James Murdoch, chairman of News International, said the firm failed to live up to "the standards they aspired to" and was "determined to put things right and make sure they do not happen again".  He added: "I would like to say just how sorry I am and how sorry we are to particularly the victims of illegal voicemail interceptions and to their families."
While I'm not surprised that they resorted to the passing-the-buck apology tactic, it is always disappointing to see.  There's no real self-accountability here by the Murdochs and company here.  That alone is quite reprehensible, and it's easy to argue that considering how long the hacking was going on, well...if the Murdochs aren't directly responsible, then they're also terrible at administrating and managing the people around and under them.
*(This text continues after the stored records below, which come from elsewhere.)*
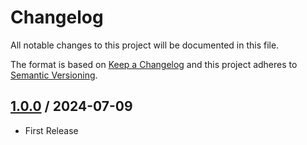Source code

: # Changelog
All notable changes to this project will be documented in this file.

The format is based on [Keep a Changelog](http://keepachangelog.com/en/1.0.0/)
and this project adheres to [Semantic Versioning](http://semver.org/spec/v2.0.0.html).

## [1.0.0] / 2024-07-09
- First Release

[vNext]: ../../compare/1.0.0...HEAD
[1.0.0]: ../../compare/1.0.0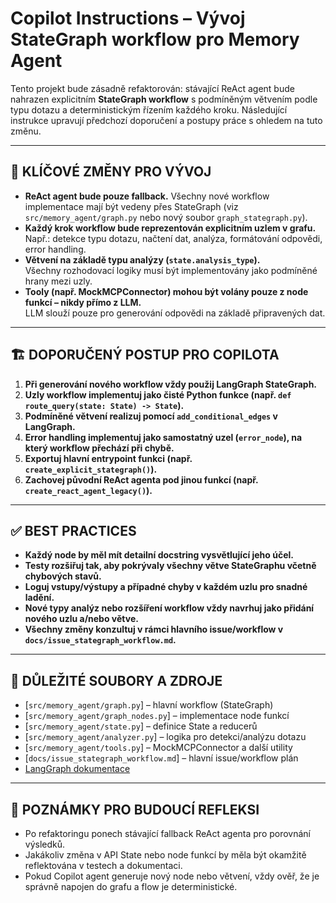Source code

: # Copilot Instructions – Vývoj StateGraph workflow pro Memory Agent

Tento projekt bude zásadně refaktorován: stávající ReAct agent bude nahrazen explicitním **StateGraph workflow** s podmíněným větvením podle typu dotazu a deterministickým řízením každého kroku. Následující instrukce upravují předchozí doporučení a postupy práce s ohledem na tuto změnu.

---

## 🔄 KLÍČOVÉ ZMĚNY PRO VÝVOJ

- **ReAct agent bude pouze fallback.** Všechny nové workflow implementace mají být vedeny přes StateGraph (viz `src/memory_agent/graph.py` nebo nový soubor `graph_stategraph.py`).
- **Každý krok workflow bude reprezentován explicitním uzlem v grafu.**  
  Např.: detekce typu dotazu, načtení dat, analýza, formátování odpovědi, error handling.
- **Větvení na základě typu analýzy (`state.analysis_type`).**  
  Všechny rozhodovací logiky musí být implementovány jako podmíněné hrany mezi uzly.
- **Tooly (např. MockMCPConnector) mohou být volány pouze z node funkcí – nikdy přímo z LLM.**  
  LLM slouží pouze pro generování odpovědi na základě připravených dat.

---

## 🏗️ DOPORUČENÝ POSTUP PRO COPILOTA

1. **Při generování nového workflow vždy použij LangGraph StateGraph.**
2. **Uzly workflow implementuj jako čisté Python funkce (např. `def route_query(state: State) -> State`).**
3. **Podmíněné větvení realizuj pomocí `add_conditional_edges` v LangGraph.**
4. **Error handling implementuj jako samostatný uzel (`error_node`), na který workflow přechází při chybě.**
5. **Exportuj hlavní entrypoint funkci (např. `create_explicit_stategraph()`).**
6. **Zachovej původní ReAct agenta pod jinou funkcí (např. `create_react_agent_legacy()`).**

---

## ✅ BEST PRACTICES

- **Každý node by měl mít detailní docstring vysvětlující jeho účel.**
- **Testy rozšiřuj tak, aby pokrývaly všechny větve StateGraphu včetně chybových stavů.**
- **Loguj vstupy/výstupy a případné chyby v každém uzlu pro snadné ladění.**
- **Nové typy analýz nebo rozšíření workflow vždy navrhuj jako přidání nového uzlu a/nebo větve.**
- **Všechny změny konzultuj v rámci hlavního issue/workflow v `docs/issue_stategraph_workflow.md`.**

---

## 🔗 DŮLEŽITÉ SOUBORY A ZDROJE

- [`src/memory_agent/graph.py`] – hlavní workflow (StateGraph)
- [`src/memory_agent/graph_nodes.py`] – implementace node funkcí
- [`src/memory_agent/state.py`] – definice State a reducerů
- [`src/memory_agent/analyzer.py`] – logika pro detekci/analýzu dotazu
- [`src/memory_agent/tools.py`] – MockMCPConnector a další utility
- [`docs/issue_stategraph_workflow.md`] – hlavní issue/workflow plán
- [LangGraph dokumentace](https://docs.langchain.com/v2/langgraph)

---

## 📝 POZNÁMKY PRO BUDOUCÍ REFLEKSI

- Po refaktoringu ponech stávající fallback ReAct agenta pro porovnání výsledků.
- Jakákoliv změna v API State nebo node funkcí by měla být okamžitě reflektována v testech a dokumentaci.
- Pokud Copilot agent generuje nový node nebo větvení, vždy ověř, že je správně napojen do grafu a flow je deterministické.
The totality of the testimony itself, though, is truly astounding.  TPM details the sort of hilarious dodging that we've come to expect from CEOs, politicians, and everyone else.  And yet every time it happens, I can't help but be disappointed by the overwhelming cowardice on display.  On top of that, just like other famous denials - former Attorney General Alberto Gonzales' cavalcade of "I don't recalls" comes to mind - it's either going to be a joke of epic proportions or the unraveling of a terrible web of obstruction.

But as always, no one is "aware" of anything.  Certain things "were not known."  Things may have happened, but they only happened in the passive voice, so who really knows who's responsible?  Whoever it is, it's certainly someone else that should have been responsible.  We did everything we could, why won't anyone believe that?  After all, as TPM notes again:
One Committee member asked Rupert Murdoch if he felt responsible for the breaches within NOTW, to which he replied "no." He added that he blamed "the people I trusted to run it and the people they trusted," and argued that "News Of The World is less than 1% of our company. I employ more than 53,000 people around the world," and therefore he cannot necessarily know everything that is going on. 
Ha ha ha, how could we possibly have known what was going on at a company we owned?  We're not responsible for the actions of our own properties, or for hiring the people who are!  That would be ridiculous.  What do you think this is, a multinational corporation worth billions of dollars with a high-profile, influential owner who does things (as detailed here earlier)?  We're just a humble news organization with lots of properties that need our expert attention.  Murdoch seems less Lex Luthor now, and more Sergeant Schultz. 

If things are bad for the Murdochs' image here, then news is almost certainly worse for now ex-News International head Rebekah Brooks, who may or may not have attempted to destroy or remove evidence. And her own testimony is replete with the same sort of dodging as the Murdochs - if perhaps regarding more specific allegations of wrongdoing. Of course, a Parliamentary inquiry and a court are not the same thing, so this might be expected.  One can almost sense a bit of desperation.  Regardless of her actual guilt or innocence, it seems like a given that Brooks is going to be the obligatory single high-profile official person who takes the fall for News Corp.

Meanwhile, there's Fox News' coverage of the scandal over here in America, which takes spin and obfuscation to Herculean levels.  I mean, anyone can get hacked, right?  Why aren't we talking about all these other businesses who got hacked, instead of this company that was engaged in hacking?  Obviously they're the exact same thing, right?  What is the internet, anyway?  Here's a commercial!

If we're all lucky, Murdoch, Fox, and News Corp's various other organs will lose a lot of credibility from all this at the absolute minimum.  Of course, that should have happened already - that they ever had credibility is mindboggling considering the absolute mockery of news that Fox et. al. have engaged in for years.  If it takes this sort of truly insane criminal activity on their part to bring themselves down, though, then that's fine too.  In the meantime, we can all wait and see how hilarious it all gets before the News Corp house of cards folds in on itself once again.